-- Opening Marker --

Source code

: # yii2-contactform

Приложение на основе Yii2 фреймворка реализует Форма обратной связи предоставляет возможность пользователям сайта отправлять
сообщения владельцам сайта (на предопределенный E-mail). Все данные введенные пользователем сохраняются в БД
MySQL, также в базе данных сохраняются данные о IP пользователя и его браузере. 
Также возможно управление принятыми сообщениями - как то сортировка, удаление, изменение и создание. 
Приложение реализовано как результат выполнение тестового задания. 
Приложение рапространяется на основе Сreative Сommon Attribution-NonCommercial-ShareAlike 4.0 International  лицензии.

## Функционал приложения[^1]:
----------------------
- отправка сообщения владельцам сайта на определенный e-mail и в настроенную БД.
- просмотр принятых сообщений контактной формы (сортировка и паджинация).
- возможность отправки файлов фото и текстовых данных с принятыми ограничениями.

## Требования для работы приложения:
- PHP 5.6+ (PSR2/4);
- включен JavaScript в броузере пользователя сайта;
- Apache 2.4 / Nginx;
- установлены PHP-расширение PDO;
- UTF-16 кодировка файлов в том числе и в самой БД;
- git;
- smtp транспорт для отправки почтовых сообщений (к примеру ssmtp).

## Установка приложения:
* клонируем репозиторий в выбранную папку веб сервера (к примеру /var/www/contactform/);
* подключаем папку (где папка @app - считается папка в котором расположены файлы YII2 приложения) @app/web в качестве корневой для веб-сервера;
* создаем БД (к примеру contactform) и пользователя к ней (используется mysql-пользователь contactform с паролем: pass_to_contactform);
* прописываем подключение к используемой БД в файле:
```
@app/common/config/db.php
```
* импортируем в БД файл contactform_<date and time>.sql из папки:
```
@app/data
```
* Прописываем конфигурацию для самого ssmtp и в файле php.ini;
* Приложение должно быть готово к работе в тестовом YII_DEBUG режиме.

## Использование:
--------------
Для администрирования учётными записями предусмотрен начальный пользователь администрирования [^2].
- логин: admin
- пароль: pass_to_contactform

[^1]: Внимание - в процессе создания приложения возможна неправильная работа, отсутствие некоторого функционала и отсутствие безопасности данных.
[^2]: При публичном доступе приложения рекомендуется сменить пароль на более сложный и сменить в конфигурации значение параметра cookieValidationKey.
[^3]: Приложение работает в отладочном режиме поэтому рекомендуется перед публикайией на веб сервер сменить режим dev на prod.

-- Closing Marker --

* Work item *
What belongs in the answer is the line with "с паролем: pass_to_contactform);" plus every later line of the listing, copied word for word and nothing besides.

* Response *
* создаем БД (к примеру contactform) и пользователя к ней (используется mysql-пользователь contactform с паролем: pass_to_contactform);
* прописываем подключение к используемой БД в файле:
```
@app/common/config/db.php
```
* импортируем в БД файл contactform_<date and time>.sql из папки:
```
@app/data
```
* Прописываем конфигурацию для самого ssmtp и в файле php.ini;
* Приложение должно быть готово к работе в тестовом YII_DEBUG режиме.

## Использование:
--------------
Для администрирования учётными записями предусмотрен начальный пользователь администрирования [^2].
- логин: admin
- пароль: pass_to_contactform

[^1]: Внимание - в процессе создания приложения возможна неправильная работа, отсутствие некоторого функционала и отсутствие безопасности данных.
[^2]: При публичном доступе приложения рекомендуется сменить пароль на более сложный и сменить в конфигурации значение параметра cookieValidationKey.
[^3]: Приложение работает в отладочном режиме поэтому рекомендуется перед публикайией на веб сервер сменить режим dev на prod.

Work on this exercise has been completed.